**YOUR INSTRUCTIONS:**
Only lines containing the word "github" belong in the answer; copy each one from the records.

**DATA SHOWN:**
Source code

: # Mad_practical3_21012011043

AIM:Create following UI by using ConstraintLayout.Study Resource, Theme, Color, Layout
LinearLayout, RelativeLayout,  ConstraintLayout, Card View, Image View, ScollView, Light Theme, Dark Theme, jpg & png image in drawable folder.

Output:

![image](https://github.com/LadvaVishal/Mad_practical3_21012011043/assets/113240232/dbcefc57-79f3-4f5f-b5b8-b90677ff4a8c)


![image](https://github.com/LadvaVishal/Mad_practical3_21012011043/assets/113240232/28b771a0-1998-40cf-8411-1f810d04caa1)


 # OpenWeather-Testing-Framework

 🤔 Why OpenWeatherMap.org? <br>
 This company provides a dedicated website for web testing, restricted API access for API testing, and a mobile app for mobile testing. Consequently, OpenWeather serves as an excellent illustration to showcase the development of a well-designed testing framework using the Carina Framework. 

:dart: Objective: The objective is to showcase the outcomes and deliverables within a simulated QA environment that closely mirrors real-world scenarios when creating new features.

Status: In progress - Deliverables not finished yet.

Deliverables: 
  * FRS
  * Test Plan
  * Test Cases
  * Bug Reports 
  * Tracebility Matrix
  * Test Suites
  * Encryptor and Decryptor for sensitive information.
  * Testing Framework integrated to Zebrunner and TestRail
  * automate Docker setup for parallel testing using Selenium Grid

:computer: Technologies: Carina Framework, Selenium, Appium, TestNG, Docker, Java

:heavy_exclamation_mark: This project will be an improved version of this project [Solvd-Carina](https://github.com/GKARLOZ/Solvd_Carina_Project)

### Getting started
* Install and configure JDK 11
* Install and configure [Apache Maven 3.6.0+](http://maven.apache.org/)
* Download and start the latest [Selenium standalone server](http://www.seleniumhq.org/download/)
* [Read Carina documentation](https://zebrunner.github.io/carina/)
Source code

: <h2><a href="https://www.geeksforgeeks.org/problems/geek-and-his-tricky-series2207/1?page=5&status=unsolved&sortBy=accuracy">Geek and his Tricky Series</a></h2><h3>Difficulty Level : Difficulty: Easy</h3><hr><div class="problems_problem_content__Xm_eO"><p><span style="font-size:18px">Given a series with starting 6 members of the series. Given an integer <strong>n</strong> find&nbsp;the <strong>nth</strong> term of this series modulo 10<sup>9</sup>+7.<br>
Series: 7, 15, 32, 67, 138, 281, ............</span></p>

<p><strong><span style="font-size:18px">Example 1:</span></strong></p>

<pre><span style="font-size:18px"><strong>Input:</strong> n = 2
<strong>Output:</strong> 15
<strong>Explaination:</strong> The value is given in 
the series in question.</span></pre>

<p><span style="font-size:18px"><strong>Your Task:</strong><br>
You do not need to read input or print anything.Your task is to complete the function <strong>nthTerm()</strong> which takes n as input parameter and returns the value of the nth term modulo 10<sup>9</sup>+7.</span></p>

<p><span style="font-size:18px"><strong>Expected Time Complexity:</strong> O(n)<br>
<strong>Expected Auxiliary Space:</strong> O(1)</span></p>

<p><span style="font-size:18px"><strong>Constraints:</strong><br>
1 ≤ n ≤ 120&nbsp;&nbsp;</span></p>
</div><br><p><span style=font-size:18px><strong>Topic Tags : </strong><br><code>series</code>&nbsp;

**WRITTEN SOLUTION:**
![image](https://github.com/LadvaVishal/Mad_practical3_21012011043/assets/113240232/dbcefc57-79f3-4f5f-b5b8-b90677ff4a8c)
![image](https://github.com/LadvaVishal/Mad_practical3_21012011043/assets/113240232/28b771a0-1998-40cf-8411-1f810d04caa1)
:heavy_exclamation_mark: This project will be an improved version of this project [Solvd-Carina](https://github.com/GKARLOZ/Solvd_Carina_Project)
* [Read Carina documentation](https://zebrunner.github.io/carina/)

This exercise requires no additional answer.